If you want to apply modulus operation, you can do it in the following ways.
let num: i32 = -21;
assert_eq!(((num % 4) + 4) % 4, 3); // apply % twice
assert_eq!(num.rem_euclid(4), 3); // use rem_euclid()
See more on this StackOverflow post.
Some useful packages (Day 14: Restroom Redoubt)
Regex
let text = "x=100, y=99";
let regex = Regex::new(r"x=([0-9]+), y=([0-9]+)").unwrap();
let caps = regex.captures(text).unwrap();
assert!(caps[1].parse::<u32>(), Some(100)); // Group index starts from 1
assert!(caps[2].parse::<u32>(), Some(99));
Image
let width:u32 = 100;
let height:u32 = 100;
// Create an image buffer
let mut imgbuf: ImageBuffer<Rgb<u8>, Vec<u8>> = ImageBuffer::new(width, height);
// Put a white dot in the middle
imgbuf.put_pixel(width / 2, height / 2, Rgb([255, 255, 255]));
// Save the image into a png file
imgbuf.save("./images.png").unwrap();
3bit processor emulator (Day 17: Chronospatial Computer)
Part 1 of day 17 is to implement a 3-bit processor emulator. It is pretty straight forward, but it is really fun to do so. Part 2 is to find the initial value of a register so that the given program outputs a copy of itself. Unlike other puzzles, you have to first analyse your input (i.e. disassemble the program) before writing your solution.
The input is equivalent to the following pseudo-code:
while register_a > 0 {
Generate one output, which depends on register_b, register_c
and the last 12 bits of register_a.
The value of register_a shifts to the right by 3 bits.
}
So, the first output only depends on the 1st to 12th bit of register_a, counted from the least significant bit. The second output only depends on the 4th to 15th bit of register_a, counted from the least significant bit.
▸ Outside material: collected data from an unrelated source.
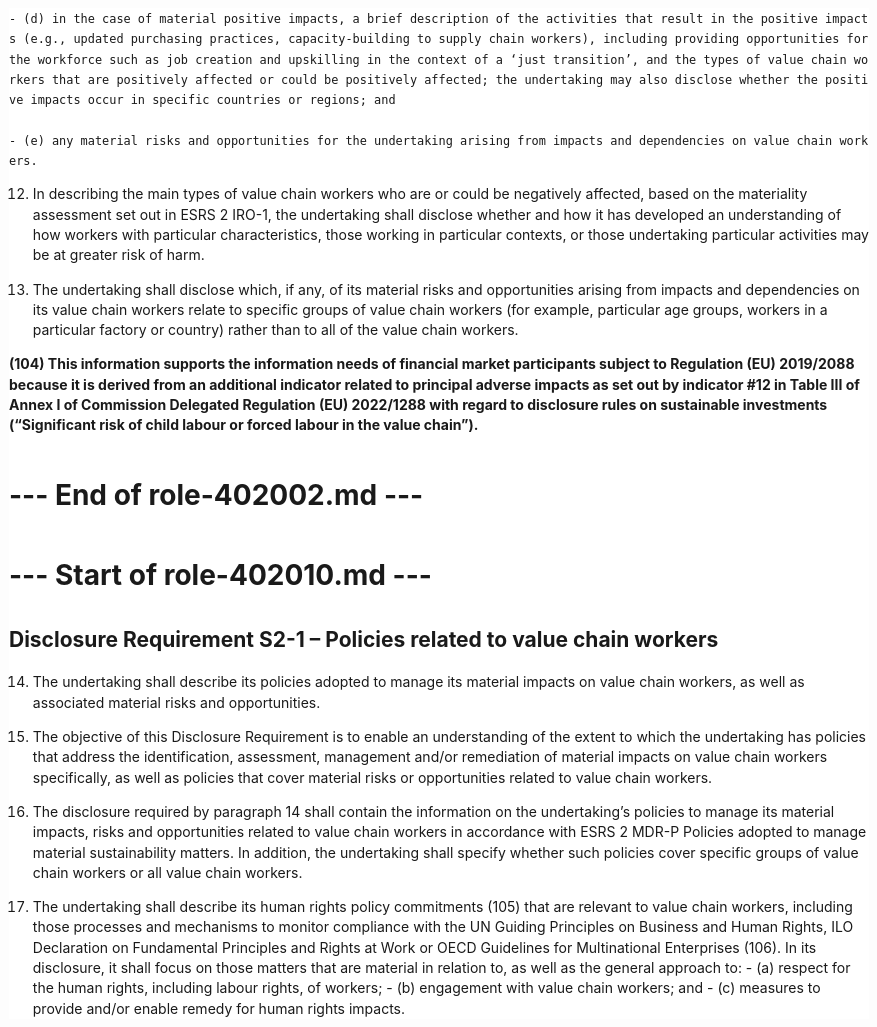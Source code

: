 	- (d) in the case of material positive impacts, a brief description of the activities that result in the positive impacts (e.g., updated purchasing practices, capacity-building to supply chain workers), including providing opportunities for the workforce such as job creation and upskilling in the context of a ‘just transition’, and the types of value chain workers that are positively affected or could be positively affected; the undertaking may also disclose whether the positive impacts occur in specific countries or regions; and

	- (e) any material risks and opportunities for the undertaking arising from impacts and dependencies on value chain workers.

12. In describing the main types of value chain workers who are or could be negatively affected, based on the materiality assessment set out in ESRS 2 IRO-1, the undertaking shall disclose whether and how it has developed an understanding of how workers with particular characteristics, those working in particular contexts, or those undertaking particular activities may be at greater risk of harm.

13. The undertaking shall disclose which, if any, of its material risks and opportunities arising from impacts and dependencies on its value chain workers relate to specific groups of value chain workers (for example, particular age groups, workers in a particular factory or country) rather than to all of the value chain workers. 

**(104)  This information supports the information needs of financial market participants subject to Regulation (EU) 2019/2088 because it is derived from an additional indicator related to principal adverse impacts as set out by indicator #12 in Table III of Annex I of Commission Delegated Regulation (EU) 2022/1288 with regard to disclosure rules on sustainable investments (“Significant risk of child labour or forced labour in the value chain”).** 


# --- End of role-402002.md ---



# --- Start of role-402010.md ---

## Disclosure Requirement S2-1 – Policies related to value chain workers

14. The undertaking shall describe its policies adopted to manage its material impacts on value chain workers, as well as associated material risks and opportunities.

15. The objective of this Disclosure Requirement is to enable an understanding of the extent to which the undertaking has policies that address the identification, assessment, management and/or remediation of material impacts on value chain workers specifically, as well as policies that cover material risks or opportunities related to value chain workers.

16. The disclosure required by paragraph 14 shall contain the information on the undertaking’s policies to manage its material impacts, risks and opportunities related to value chain workers in accordance with ESRS 2 MDR-P Policies adopted to manage material sustainability matters. In addition, the undertaking shall specify whether such policies cover specific groups of value chain workers or all value chain workers.

17. The undertaking shall describe its human rights policy commitments (105) that are relevant to value chain workers, including those processes and mechanisms to monitor compliance with the UN Guiding Principles on Business and Human Rights, ILO Declaration on Fundamental Principles and Rights at Work or OECD Guidelines for Multinational Enterprises (106). In its disclosure, it shall focus on those matters that are material in relation to, as well as the general approach to:
    	- (a) respect for the human rights, including labour rights, of workers;
    	- (b) engagement with value chain workers; and
    	- (c) measures to provide and/or enable remedy for human rights impacts.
And so on.
My solution works in this way:
Start from a set of possible candidates, consists of all possible 12-bit numbers. Then, find out all possible 12 least significant bits of register_a that give the first correct output number, by running the program on all candidates in brute force way, to form a new set of candidates.
Next, append all possible 3-bit configurations to all candidates to update the set of candidates. Find out all possible 15 least significant bits of register_a that give the first two correct output numbers, by running the program on all candidates in brute force way, to form a new set of candidates.
Again, we append all possible 3-bit configurations to all candidates to update the set of candidates. Find out all possible 18 least significant bits of register_a that give the first three correct output numbers, by running the program on all candidates in brute force way, to form a new set of candidates.
We repeat these steps until we obtain a set of candidates that give all correct output. However, some candidates may give extra output numbers. So, we need to filter them out before giving our final answer.